As compression schemes go, this is pretty poor. My state array has 8,000 bytes in it (1,000 entries). If I use the compression algorithm on a random state array, it fails badly, taking about 10-12% more bytes to send than just sending the whole thing over.
The Fix
By now you are laughing and thinking what good is a compression algorithm that fails by 10% most of the time? But what if there was one simple thing you could do to fix it? In particular, the reason the algorithm fails is that not enough data repeats to make this compression worthwhile. Even if you use a “real” compression algorithm, they will almost always perform better if the data to compress has more repeating sequences. This is one reason why file formats that are already compressed don’t compress well — any repeating sequences were already removed.
So how do we get more repeating data? After all, the state is what it is, right? You can’t arrange for temperature and humidity and position data to all line up in repeating sequences, right? If you think of the array as fixed in time, that’s probably true. But if you start thinking about it in time, maybe not.
Remember how I said I’m assuming the state array doesn’t change much between transmissions? That’s the key. Here are the steps:
- Send the first state array compressed. It will probably be larger than the rest.
- Before sending the second state array, XOR with the previous one. Since not much changed, this will change most of the state array to zeros. Repeating zeros.
- Compress and send the second state array.
- Repeat for the third, fourth, and all subsequent arrays.
If you are used to using programs like rsync, this is the same idea. Don’t send everything, just the parts that changed. On the receive side, you simply reverse the XOR operation using the current state array. Even if you use another compression algorithm, changing your data to be mostly zeros is going to help the compressor.
There are a few caveats, though. First, unless your connection is perfect, you need a way to tell the sender you didn’t get the last state update, so it needs to send a full array again. You could also add some overhead to mark when you send a full frame (and maybe send that uncompressed). You could also make the sender periodically send a full array to aid in synchronization.
A Simulation
To test this idea, I wrote a simple simulation you can find on GitHub. Since the sender and the receiver are really the same program, I didn’t simulate doing an ack/nack type handshake nor did I make provisions for resynchronizing. You’d want to add that in real life.
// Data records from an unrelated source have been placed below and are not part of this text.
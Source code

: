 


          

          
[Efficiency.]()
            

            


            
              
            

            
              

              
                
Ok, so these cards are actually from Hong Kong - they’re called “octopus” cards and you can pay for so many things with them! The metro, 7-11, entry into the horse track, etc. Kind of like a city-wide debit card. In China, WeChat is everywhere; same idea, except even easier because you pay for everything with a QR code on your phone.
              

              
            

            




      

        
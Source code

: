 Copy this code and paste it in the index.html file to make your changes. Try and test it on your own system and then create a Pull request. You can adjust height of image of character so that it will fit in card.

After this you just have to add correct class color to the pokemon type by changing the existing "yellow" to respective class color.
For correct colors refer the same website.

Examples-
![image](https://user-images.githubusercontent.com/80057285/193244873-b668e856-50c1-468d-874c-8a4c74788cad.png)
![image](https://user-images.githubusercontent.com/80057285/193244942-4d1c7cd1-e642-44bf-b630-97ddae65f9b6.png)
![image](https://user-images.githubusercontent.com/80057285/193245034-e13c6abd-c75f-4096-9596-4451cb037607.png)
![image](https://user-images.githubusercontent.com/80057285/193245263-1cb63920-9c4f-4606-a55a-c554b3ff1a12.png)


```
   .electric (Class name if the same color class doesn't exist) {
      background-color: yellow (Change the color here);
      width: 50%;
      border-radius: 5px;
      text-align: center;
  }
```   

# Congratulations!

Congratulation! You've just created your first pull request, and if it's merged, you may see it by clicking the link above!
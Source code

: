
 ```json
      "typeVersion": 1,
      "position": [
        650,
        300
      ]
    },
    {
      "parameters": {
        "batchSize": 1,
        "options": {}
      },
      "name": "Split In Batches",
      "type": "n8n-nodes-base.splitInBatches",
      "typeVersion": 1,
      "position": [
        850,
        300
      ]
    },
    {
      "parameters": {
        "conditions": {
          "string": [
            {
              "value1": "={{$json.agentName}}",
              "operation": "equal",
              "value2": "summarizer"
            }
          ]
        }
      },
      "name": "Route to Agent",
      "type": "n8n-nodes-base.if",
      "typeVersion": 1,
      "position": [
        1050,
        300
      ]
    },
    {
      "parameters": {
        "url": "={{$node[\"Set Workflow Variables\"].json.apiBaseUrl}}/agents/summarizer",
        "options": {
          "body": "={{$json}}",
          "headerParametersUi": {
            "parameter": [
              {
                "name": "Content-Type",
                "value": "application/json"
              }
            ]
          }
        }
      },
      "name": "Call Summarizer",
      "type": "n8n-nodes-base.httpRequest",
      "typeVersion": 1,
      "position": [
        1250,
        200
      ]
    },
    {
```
I wrote the simulation to use a test driver which — in a fit of originality — I named test. However, there are two test drivers, and you can select one by setting TEST_MANUAL to 0 or 1. When set to 0, the code uses two different sets of state data that you can set in the setstate0 and setstate1 functions. This is great for trying out a specific case for debugging. To keep things simple, I only populated the first four elements, plus the 800th element and the last element of the state array. This lets me keep debugging output short while still being able to tell that things work. The first four are just handy. The one at 800 shows that expanding data doesn’t get out of sync and the last one is good for catching corner cases where you overflow the buffer.
However, I also wanted to test on a broad set of conditions, so I wrote the other test driver. It randomly makes changes to the state array over 100 iterations (no more than 20 changes per iteration). You can supply a seed on the command line to get the same run of random values for testing.
In addition to a seed, you can prefix the seed with a caret (^) to suppress the XOR processing. If you don’t want to do the XOR, you won’t have a lot of runs in the data and your percentage will be very high — possibly more than 100%, indicating you sent more data than just sending the bytes in the regular fashion. For example, here’s a run that took almost 11% more bytes to send than normal without using the XOR.
alw@enterprise:~/tmp/state$ ./state ^143 TX/RX=8000000/8863392 (110.79) Done
With the XOR in place, the same run was at 2% meaning it was 98% smaller than the original data.
You can read the code to see how the above ideas are implemented. There are a few key data structures and functions you should know:
- state – The current state to transmit
- target – The current receiver state
- tx_prev – The previous state used by the transmitter
- rx_prev – The previous state used by the receiver (see below)
- receive – The simulated receiver
- xmit – The simulated physical transmitter (that is, all code that wants to transmit to the receiver calls this function)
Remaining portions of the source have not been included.